Just saying the word “rosé” brings a smile to the lips, for it embodies the essence of summertime. These light, fruity but dry wines call to mind fresh, cool meals on a porch or picnic blanket. Although the wine is traditionally imported from the Provence section of France, the East End has come to the fore in producing delicious rosés.

Their popularity began to rise a few years ago, with Wolffer Vineyards dominating the market and selling out each summer. Not to worry, for other vineyards were turning out wines that jostled for popularity among consumers. Rosés like Lieb’s Bridge Lane, Bedell’s Rosé and Macari’s, which is made from a blend of Malbec and Merlot, have subtle differences in flavor and dryness.

Part of the fun on summer evenings is for people to bring different rosés to sample and compare. I can’t honestly say I’ve tasted one that I haven’t liked. But I can also honestly say that I’ve not found one that compares to the rosés from Croteaux.

This North Fork winery is completely dedicated to the production of rosés. Owner Michael Croteau believes the East End has the ideal conditions for making rosé. “We could be like Provence,” he said recently.
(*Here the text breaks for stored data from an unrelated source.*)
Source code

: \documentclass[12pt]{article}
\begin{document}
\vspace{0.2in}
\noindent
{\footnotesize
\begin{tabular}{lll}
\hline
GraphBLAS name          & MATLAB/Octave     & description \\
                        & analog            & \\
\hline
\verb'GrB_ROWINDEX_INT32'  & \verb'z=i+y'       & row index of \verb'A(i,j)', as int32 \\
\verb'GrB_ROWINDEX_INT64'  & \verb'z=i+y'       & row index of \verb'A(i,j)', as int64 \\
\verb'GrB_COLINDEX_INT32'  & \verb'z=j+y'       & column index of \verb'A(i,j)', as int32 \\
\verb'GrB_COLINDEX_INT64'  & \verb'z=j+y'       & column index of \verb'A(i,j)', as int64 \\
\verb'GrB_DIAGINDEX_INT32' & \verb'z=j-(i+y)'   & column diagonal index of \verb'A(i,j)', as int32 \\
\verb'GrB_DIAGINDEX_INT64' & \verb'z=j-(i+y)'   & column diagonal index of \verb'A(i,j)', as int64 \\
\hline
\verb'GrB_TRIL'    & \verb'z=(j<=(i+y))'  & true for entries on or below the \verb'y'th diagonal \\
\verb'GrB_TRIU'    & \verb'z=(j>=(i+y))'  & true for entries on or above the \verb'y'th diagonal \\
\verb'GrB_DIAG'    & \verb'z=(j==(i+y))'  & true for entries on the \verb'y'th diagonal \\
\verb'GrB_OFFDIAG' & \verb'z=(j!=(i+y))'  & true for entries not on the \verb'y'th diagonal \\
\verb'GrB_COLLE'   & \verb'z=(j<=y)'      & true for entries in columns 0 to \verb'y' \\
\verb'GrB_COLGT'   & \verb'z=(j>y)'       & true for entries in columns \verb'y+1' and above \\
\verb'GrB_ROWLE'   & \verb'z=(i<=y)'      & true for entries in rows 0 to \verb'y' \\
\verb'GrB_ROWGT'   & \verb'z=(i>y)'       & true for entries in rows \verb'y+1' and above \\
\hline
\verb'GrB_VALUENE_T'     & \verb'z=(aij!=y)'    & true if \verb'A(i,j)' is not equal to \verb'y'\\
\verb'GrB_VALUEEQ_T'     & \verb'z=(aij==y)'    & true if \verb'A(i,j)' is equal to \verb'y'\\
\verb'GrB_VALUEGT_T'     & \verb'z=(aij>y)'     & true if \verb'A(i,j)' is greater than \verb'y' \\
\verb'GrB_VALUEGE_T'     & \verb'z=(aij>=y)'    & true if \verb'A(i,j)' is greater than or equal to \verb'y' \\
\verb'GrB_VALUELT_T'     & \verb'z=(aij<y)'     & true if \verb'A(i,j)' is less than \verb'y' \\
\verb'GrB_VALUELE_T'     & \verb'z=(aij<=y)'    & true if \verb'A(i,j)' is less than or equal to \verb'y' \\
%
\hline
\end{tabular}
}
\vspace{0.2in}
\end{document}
He attributes the unique saline quality found in local wines to the fact that the vines are growing just six feet above sea level. “Only six feet below the soil,” he said, “you’ve got sand” drawing in the salt water in the area. He makes his wines with very low amounts of sulfites, the preservatives found in French wines, since they don’t have to withstand the intercontinental shipping conditions. These additives tend to affect people with sensitivities or allergies. Also, he explained, as rosés age and lose some flavor, the sulfur will oxidize and a rusty, burnt finish can come to the fore. 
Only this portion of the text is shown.